Where in the data does the word "Open" appear? Find those lines and copy them.

■ **Source texts of formatted documents**:
-.-.-
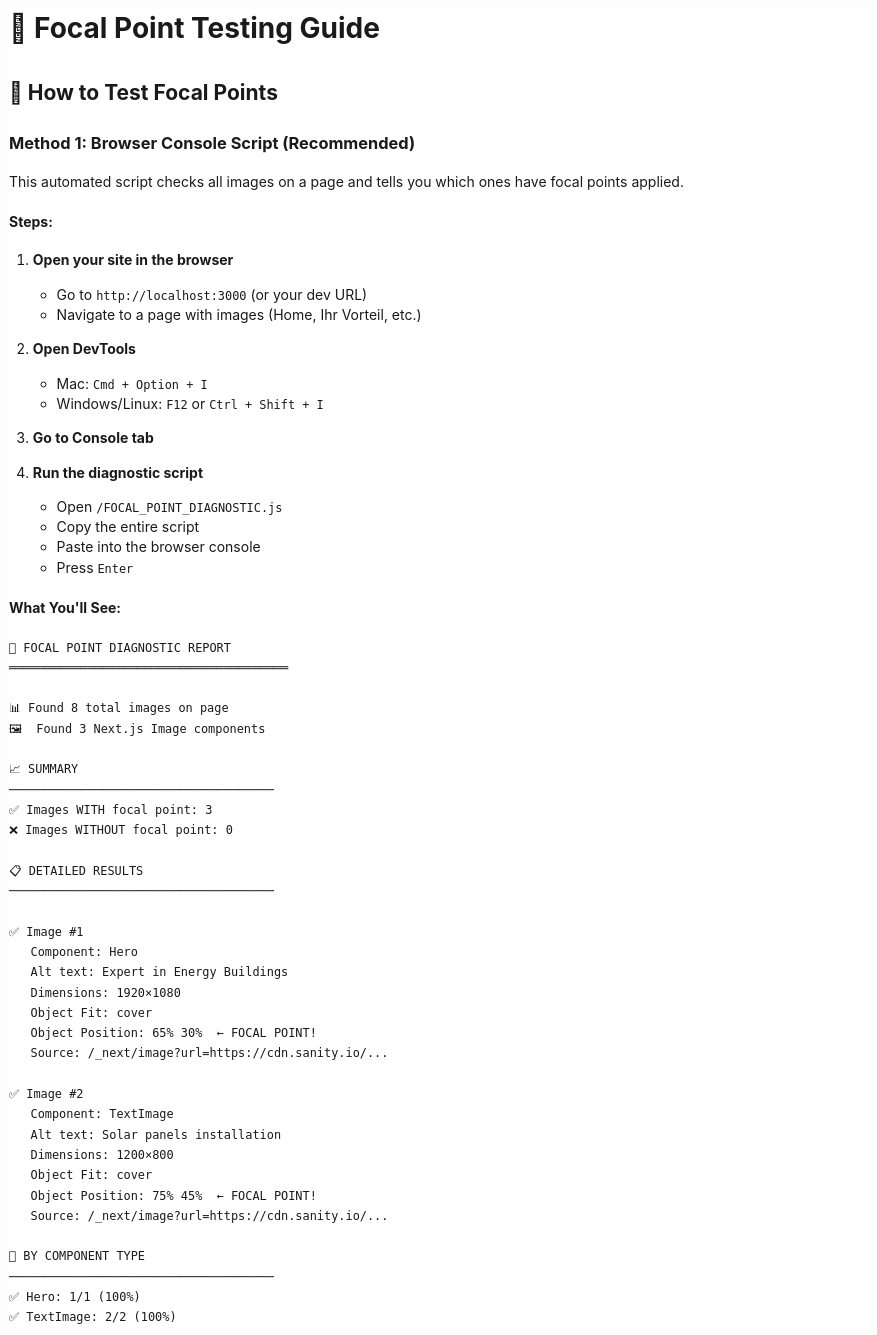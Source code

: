 # 🧪 Focal Point Testing Guide

## 🎯 How to Test Focal Points

### **Method 1: Browser Console Script (Recommended)**

This automated script checks all images on a page and tells you which ones have focal points applied.

#### **Steps:**

1. **Open your site in the browser**
   - Go to `http://localhost:3000` (or your dev URL)
   - Navigate to a page with images (Home, Ihr Vorteil, etc.)

2. **Open DevTools**
   - Mac: `Cmd + Option + I`
   - Windows/Linux: `F12` or `Ctrl + Shift + I`

3. **Go to Console tab**

4. **Run the diagnostic script**
   - Open `/FOCAL_POINT_DIAGNOSTIC.js`
   - Copy the entire script
   - Paste into the browser console
   - Press `Enter`

#### **What You'll See:**

```
🎯 FOCAL POINT DIAGNOSTIC REPORT
═══════════════════════════════════════

📊 Found 8 total images on page
🖼️  Found 3 Next.js Image components

📈 SUMMARY
─────────────────────────────────────
✅ Images WITH focal point: 3
❌ Images WITHOUT focal point: 0

📋 DETAILED RESULTS
─────────────────────────────────────

✅ Image #1
   Component: Hero
   Alt text: Expert in Energy Buildings
   Dimensions: 1920×1080
   Object Fit: cover
   Object Position: 65% 30%  ← FOCAL POINT!
   Source: /_next/image?url=https://cdn.sanity.io/...

✅ Image #2
   Component: TextImage
   Alt text: Solar panels installation
   Dimensions: 1200×800
   Object Fit: cover
   Object Position: 75% 45%  ← FOCAL POINT!
   Source: /_next/image?url=https://cdn.sanity.io/...

🎯 BY COMPONENT TYPE
─────────────────────────────────────
✅ Hero: 1/1 (100%)
✅ TextImage: 2/2 (100%)
```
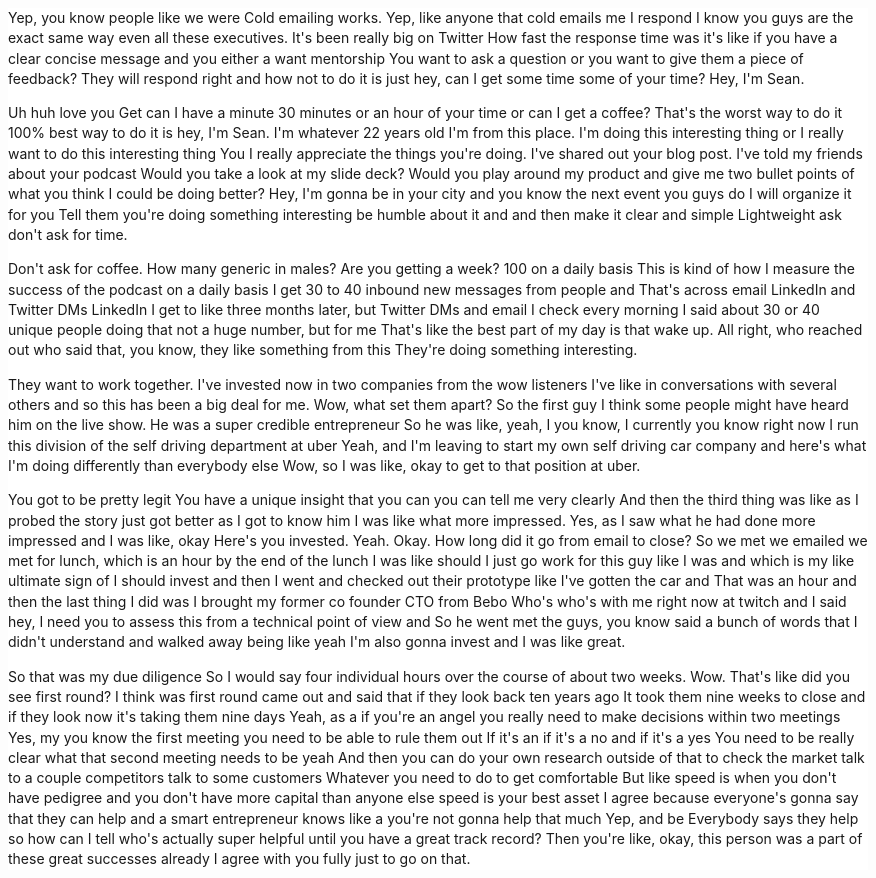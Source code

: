 Yep, you know people like we were Cold emailing works. Yep, like anyone that cold emails me I respond I know you guys are the exact same way even all these executives. It's been really big on Twitter How fast the response time was it's like if you have a clear concise message and you either a want mentorship You want to ask a question or you want to give them a piece of feedback? They will respond right and how not to do it is just hey, can I get some time some of your time? Hey, I'm Sean.

Uh huh love you Get can I have a minute 30 minutes or an hour of your time or can I get a coffee? That's the worst way to do it 100% best way to do it is hey, I'm Sean. I'm whatever 22 years old I'm from this place. I'm doing this interesting thing or I really want to do this interesting thing You I really appreciate the things you're doing. I've shared out your blog post. I've told my friends about your podcast Would you take a look at my slide deck? Would you play around my product and give me two bullet points of what you think I could be doing better? Hey, I'm gonna be in your city and you know the next event you guys do I will organize it for you Tell them you're doing something interesting be humble about it and and then make it clear and simple Lightweight ask don't ask for time.

Don't ask for coffee. How many generic in males? Are you getting a week? 100 on a daily basis This is kind of how I measure the success of the podcast on a daily basis I get 30 to 40 inbound new messages from people and That's across email LinkedIn and Twitter DMs LinkedIn I get to like three months later, but Twitter DMs and email I check every morning I said about 30 or 40 unique people doing that not a huge number, but for me That's like the best part of my day is that wake up. All right, who reached out who said that, you know, they like something from this They're doing something interesting.

They want to work together. I've invested now in two companies from the wow listeners I've like in conversations with several others and so this has been a big deal for me. Wow, what set them apart? So the first guy I think some people might have heard him on the live show. He was a super credible entrepreneur So he was like, yeah, I you know, I currently you know right now I run this division of the self driving department at uber Yeah, and I'm leaving to start my own self driving car company and here's what I'm doing differently than everybody else Wow, so I was like, okay to get to that position at uber.

You got to be pretty legit You have a unique insight that you can you can tell me very clearly And then the third thing was like as I probed the story just got better as I got to know him I was like what more impressed. Yes, as I saw what he had done more impressed and I was like, okay Here's you invested. Yeah. Okay. How long did it go from email to close? So we met we emailed we met for lunch, which is an hour by the end of the lunch I was like should I just go work for this guy like I was and which is my like ultimate sign of I should invest and then I went and checked out their prototype like I've gotten the car and That was an hour and then the last thing I did was I brought my former co founder CTO from Bebo Who's who's with me right now at twitch and I said hey, I need you to assess this from a technical point of view and So he went met the guys, you know said a bunch of words that I didn't understand and walked away being like yeah I'm also gonna invest and I was like great.

So that was my due diligence So I would say four individual hours over the course of about two weeks. Wow. That's like did you see first round? I think was first round came out and said that if they look back ten years ago It took them nine weeks to close and if they look now it's taking them nine days Yeah, as a if you're an angel you really need to make decisions within two meetings Yes, my you know the first meeting you need to be able to rule them out If it's an if it's a no and if it's a yes You need to be really clear what that second meeting needs to be yeah And then you can do your own research outside of that to check the market talk to a couple competitors talk to some customers Whatever you need to do to get comfortable But like speed is when you don't have pedigree and you don't have more capital than anyone else speed is your best asset I agree because everyone's gonna say that they can help and a smart entrepreneur knows like a you're not gonna help that much Yep, and be Everybody says they help so how can I tell who's actually super helpful until you have a great track record? Then you're like, okay, this person was a part of these great successes already I agree with you fully just to go on that.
-.-.-
■ **Result below**:
1. **Open your site in the browser**
2. **Open DevTools**
   - Open `/FOCAL_POINT_DIAGNOSTIC.js`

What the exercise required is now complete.